PROBLEM DESCRIPTION
In this material, which lines include the string "import"? Show them.

**** AVAILABLE DATA ****

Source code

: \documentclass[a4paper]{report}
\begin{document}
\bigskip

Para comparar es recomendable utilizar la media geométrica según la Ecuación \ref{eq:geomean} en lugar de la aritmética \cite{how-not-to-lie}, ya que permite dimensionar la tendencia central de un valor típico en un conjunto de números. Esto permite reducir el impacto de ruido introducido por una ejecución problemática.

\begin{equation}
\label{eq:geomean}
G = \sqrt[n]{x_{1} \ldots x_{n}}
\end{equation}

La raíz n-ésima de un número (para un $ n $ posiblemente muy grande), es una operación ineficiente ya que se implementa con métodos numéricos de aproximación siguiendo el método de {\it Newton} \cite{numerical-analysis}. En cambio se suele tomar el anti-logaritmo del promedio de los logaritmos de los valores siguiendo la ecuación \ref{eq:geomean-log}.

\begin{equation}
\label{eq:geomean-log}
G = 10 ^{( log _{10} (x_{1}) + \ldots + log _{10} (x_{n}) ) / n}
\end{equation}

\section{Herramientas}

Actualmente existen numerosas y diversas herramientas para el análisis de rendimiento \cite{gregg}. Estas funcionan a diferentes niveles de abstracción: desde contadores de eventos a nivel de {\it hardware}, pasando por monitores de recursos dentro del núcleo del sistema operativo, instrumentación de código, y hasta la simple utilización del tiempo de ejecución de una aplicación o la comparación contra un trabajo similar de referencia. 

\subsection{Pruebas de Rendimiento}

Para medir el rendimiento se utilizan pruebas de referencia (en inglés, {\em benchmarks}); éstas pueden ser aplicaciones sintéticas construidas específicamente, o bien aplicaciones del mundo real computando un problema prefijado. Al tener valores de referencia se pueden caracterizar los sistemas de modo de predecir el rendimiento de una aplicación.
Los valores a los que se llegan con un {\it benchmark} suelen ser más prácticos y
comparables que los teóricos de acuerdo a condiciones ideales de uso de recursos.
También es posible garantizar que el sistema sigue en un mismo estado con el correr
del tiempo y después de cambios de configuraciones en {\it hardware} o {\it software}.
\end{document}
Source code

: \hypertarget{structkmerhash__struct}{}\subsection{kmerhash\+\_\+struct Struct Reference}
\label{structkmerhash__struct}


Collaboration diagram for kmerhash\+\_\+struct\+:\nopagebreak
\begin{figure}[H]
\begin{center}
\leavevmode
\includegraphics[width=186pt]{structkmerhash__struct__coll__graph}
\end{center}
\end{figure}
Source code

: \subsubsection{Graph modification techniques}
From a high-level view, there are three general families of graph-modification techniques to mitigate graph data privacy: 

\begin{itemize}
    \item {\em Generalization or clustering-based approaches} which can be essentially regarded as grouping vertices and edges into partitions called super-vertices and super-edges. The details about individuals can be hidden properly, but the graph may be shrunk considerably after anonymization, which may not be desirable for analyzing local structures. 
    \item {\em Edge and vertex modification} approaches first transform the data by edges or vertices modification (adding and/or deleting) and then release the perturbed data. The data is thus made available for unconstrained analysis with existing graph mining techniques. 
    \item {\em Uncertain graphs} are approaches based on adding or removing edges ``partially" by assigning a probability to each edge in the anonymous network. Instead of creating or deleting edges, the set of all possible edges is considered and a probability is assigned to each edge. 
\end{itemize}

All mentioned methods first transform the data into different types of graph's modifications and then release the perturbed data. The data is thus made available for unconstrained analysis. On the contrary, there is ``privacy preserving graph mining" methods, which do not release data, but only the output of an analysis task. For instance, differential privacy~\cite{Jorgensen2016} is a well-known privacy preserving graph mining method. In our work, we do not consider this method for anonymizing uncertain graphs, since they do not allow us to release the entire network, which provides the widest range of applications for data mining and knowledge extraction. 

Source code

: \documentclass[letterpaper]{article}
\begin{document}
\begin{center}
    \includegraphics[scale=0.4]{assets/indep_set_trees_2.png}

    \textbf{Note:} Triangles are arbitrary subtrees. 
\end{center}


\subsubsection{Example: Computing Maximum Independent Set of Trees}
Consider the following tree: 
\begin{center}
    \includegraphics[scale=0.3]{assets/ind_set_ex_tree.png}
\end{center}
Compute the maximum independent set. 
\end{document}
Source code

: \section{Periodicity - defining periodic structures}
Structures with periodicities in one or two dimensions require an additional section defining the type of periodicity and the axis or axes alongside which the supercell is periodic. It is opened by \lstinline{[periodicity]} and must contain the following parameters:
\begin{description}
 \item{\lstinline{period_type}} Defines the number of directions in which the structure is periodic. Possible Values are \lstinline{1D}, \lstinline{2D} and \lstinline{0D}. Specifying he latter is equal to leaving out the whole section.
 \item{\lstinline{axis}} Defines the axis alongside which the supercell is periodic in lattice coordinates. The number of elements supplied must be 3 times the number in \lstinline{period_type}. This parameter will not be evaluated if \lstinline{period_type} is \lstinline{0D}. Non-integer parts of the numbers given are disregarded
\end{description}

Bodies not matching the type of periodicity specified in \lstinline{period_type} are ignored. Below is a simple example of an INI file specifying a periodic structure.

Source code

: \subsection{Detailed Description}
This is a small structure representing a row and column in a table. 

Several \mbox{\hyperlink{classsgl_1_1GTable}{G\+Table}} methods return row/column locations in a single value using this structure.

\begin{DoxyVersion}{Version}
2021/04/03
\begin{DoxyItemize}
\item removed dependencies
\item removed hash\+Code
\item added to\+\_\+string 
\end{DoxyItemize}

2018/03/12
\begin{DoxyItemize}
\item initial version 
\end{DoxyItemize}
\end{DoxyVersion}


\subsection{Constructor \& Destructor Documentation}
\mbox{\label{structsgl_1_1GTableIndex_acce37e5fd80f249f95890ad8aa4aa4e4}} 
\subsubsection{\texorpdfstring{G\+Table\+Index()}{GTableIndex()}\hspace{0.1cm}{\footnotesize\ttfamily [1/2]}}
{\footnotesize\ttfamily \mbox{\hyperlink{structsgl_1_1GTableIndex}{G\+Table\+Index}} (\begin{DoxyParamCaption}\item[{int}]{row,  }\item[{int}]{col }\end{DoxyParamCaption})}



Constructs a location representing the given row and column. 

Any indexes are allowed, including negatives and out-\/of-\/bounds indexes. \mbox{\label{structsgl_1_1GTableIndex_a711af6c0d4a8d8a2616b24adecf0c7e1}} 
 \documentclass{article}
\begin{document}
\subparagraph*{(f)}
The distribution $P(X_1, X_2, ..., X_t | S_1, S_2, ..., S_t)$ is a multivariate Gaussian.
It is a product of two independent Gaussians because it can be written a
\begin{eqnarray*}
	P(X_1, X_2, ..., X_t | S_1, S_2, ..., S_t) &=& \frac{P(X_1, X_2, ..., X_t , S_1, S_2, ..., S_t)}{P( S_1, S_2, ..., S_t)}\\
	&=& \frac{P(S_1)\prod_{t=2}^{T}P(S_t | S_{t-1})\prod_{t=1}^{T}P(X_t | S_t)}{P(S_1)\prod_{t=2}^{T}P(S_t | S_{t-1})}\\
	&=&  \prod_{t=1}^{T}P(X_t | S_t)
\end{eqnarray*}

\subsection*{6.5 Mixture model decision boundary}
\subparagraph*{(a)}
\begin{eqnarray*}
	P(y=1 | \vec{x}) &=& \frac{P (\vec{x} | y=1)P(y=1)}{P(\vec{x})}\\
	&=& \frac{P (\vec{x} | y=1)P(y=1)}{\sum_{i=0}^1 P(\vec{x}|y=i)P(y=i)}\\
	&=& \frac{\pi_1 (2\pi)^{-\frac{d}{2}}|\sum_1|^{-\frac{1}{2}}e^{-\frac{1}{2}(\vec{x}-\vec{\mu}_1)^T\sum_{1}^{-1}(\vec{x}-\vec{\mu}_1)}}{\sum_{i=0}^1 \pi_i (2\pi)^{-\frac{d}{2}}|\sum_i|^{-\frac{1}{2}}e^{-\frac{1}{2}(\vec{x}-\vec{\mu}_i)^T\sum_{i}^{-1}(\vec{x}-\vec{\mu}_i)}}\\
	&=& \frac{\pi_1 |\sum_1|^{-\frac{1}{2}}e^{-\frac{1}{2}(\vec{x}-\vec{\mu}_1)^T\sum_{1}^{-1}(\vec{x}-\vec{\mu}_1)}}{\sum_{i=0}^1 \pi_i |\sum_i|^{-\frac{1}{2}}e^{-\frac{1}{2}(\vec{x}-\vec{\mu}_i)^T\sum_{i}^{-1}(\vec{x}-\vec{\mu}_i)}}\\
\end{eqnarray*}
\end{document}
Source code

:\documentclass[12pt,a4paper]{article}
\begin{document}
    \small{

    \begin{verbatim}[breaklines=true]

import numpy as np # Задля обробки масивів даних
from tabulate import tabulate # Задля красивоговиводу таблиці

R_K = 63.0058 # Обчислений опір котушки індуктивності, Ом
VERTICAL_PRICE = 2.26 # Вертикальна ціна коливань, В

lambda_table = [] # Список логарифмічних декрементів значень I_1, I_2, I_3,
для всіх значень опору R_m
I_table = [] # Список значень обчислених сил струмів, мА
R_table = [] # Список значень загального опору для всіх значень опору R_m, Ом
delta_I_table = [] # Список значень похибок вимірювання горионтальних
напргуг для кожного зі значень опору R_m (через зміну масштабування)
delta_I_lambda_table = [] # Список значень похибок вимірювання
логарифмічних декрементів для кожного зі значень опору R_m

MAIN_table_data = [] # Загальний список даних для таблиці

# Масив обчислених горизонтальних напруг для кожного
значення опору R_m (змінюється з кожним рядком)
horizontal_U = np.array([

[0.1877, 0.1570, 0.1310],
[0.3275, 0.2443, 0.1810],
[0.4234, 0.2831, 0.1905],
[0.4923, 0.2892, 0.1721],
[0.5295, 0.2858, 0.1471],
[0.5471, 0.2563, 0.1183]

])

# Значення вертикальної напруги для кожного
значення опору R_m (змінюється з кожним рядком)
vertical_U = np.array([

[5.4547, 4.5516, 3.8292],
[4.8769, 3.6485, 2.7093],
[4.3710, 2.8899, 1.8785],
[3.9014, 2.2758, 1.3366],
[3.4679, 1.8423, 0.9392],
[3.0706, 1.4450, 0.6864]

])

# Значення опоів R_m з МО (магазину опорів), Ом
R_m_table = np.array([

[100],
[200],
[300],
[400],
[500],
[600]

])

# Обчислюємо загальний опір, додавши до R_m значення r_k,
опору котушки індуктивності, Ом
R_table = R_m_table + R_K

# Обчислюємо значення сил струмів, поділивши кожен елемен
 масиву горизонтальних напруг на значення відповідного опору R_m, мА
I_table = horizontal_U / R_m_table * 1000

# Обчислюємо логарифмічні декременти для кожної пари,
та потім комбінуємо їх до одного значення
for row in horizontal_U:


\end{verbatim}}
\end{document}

****

EXERCISE RESPONSE
import numpy as np # Задля обробки масивів даних
from tabulate import tabulate # Задля красивоговиводу таблиці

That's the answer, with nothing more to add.